I mean a good friend to the community in the world. I don’t know you IRL or offline. Sorry, that came out sounding weird.
Thank you, so much Laura, for being here!!! 🥹
yeah sorry, didn’t mean to ascribe some sort of mission or anything to you. you do seem to be around a lot lately, just being thoughtful and expressing care for this space and the people in it, and it means a lot to me. I like to think you inspire me and hopefully others to be a bit kinder and more supportive of each other, so that this vibe lingers when you’re not around. =)
Happy dance, happy dance to milu and the Wellerman! Sparkles and warm fuzzies! 🙂
Thank you buddies. <3
I do like the strips where theres no right or wrong answer.
Growing up I was spanked and sometimes hit which, with the benefit of hindsight, didn’t do me any lasting harm and, at the time, worked (by worked means it stopped me doing the things I was doing which I shouldn’t have been doing) and I’ve got no issues with it
Except the last time when I was 14 and was left with Tinnitus
My Father had been made redundant at a time when a lot of working class people were being let off (in the US it was called Reaganomics, in the UK it was Thatcherism and in NZ it was Rogernomics), and so had a lot of time at home and he decided that it was imperative he take a much active role in my education (spoiler he didn’t help and only hindered)
As part of that he decided that a spare room would be my homework room which was fine but it was also used as storage and there were a lot of old rugby books, rugby magazines, Giles annuals etc etc
So rather than do homework (which is boring) I read other more interesting or funny books instead
My Father saw this and as I was engrossed with what I was reading I didn’t notice him come into the room and so he decided that the best way to motivate me to do my homework was 5 open hand strikes (he was a big guy and I was a skinny kid) to my ears (hence the Tinnitus)
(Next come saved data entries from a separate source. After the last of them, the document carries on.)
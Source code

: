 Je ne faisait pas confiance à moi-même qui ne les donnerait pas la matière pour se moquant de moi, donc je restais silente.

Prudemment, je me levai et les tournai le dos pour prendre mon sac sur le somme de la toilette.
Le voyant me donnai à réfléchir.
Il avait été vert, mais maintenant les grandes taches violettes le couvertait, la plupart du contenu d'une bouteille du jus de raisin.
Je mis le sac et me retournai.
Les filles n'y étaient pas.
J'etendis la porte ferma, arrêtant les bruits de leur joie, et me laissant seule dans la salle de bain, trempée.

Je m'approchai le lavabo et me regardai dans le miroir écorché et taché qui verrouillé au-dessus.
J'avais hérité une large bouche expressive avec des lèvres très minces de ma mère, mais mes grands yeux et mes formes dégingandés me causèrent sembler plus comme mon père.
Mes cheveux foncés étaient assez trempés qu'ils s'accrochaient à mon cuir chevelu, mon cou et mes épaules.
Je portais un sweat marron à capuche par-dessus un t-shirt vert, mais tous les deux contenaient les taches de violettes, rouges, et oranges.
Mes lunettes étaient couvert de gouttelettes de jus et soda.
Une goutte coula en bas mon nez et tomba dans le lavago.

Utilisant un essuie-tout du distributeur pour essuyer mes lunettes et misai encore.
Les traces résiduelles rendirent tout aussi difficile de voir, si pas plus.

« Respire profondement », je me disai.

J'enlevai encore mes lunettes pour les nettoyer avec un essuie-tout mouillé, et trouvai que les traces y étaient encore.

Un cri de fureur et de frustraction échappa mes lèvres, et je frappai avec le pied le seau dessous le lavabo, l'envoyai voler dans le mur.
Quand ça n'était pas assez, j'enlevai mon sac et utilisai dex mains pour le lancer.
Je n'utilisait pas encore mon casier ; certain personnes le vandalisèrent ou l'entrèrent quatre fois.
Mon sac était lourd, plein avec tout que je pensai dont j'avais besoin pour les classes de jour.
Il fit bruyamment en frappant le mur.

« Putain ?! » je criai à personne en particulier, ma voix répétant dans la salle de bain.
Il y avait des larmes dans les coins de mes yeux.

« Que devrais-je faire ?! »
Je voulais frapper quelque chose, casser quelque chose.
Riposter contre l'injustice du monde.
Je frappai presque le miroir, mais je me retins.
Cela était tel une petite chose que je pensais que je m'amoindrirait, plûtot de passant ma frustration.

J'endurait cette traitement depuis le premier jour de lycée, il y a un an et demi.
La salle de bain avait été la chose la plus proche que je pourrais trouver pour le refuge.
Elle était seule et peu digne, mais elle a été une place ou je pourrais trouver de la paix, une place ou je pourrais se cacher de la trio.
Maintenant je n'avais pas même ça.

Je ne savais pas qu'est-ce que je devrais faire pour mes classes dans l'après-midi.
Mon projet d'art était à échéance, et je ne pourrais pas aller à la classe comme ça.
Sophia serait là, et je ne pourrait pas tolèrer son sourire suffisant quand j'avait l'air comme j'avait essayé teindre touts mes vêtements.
I now know why the reasons behind what he did (to a point) in that he had lost his job and therefore identity, didn’t know how to parent, probably realised that leaving a whole bunch of books in there was tempting but didn’t want to admit he was wrong to leave them and certainly didn’t like his authority being challenged
The problem is that it didn’t teach me anything except to pretend I was doing my homework and just sit there for 30 minutes and say its all done (he never actually got that involved that he would check my homework) and after that I deliberately didn’t do any homework or finish projects or anything of the sort and so my grades fell and I left high school with poor grades
I don’t know if theres a point to this or if its a form of therapy but there it is
Hey. BubbaFett.
I just wanted you to know that your story helped me.
Thank you.
I’m sorry it happened to you.
Hearing you placing these things in their historical context… it made things make more sense to me. I just wanted you to know how much I appreciate you. I appreciate your courage for sharing that.
After I read your comment, I called up my old man, and we had a good talk. I think it helped us. I am grateful to you for inspiring that call.
Tossing my hat into the ring here, but I do absolutely view it as abusive and traumatizing. I was spanked. It feels odd to me when people tell me they don’t see it in that way a lot of the time, because the very addendum people usually make “But I would never do it to my own kid.” Shows they know it negatively impacted them to that extent.
Well, this is a rather sensitive subject. And tricky. If you insist that someone went through trauma and they don’t agree, you’re just gonna wind up upsetting them to a degree and at the most extreme, having them probably lash out or cut you from their life forever.
Because I figure it’s gotta be insulting in a way. Or they feel insulted.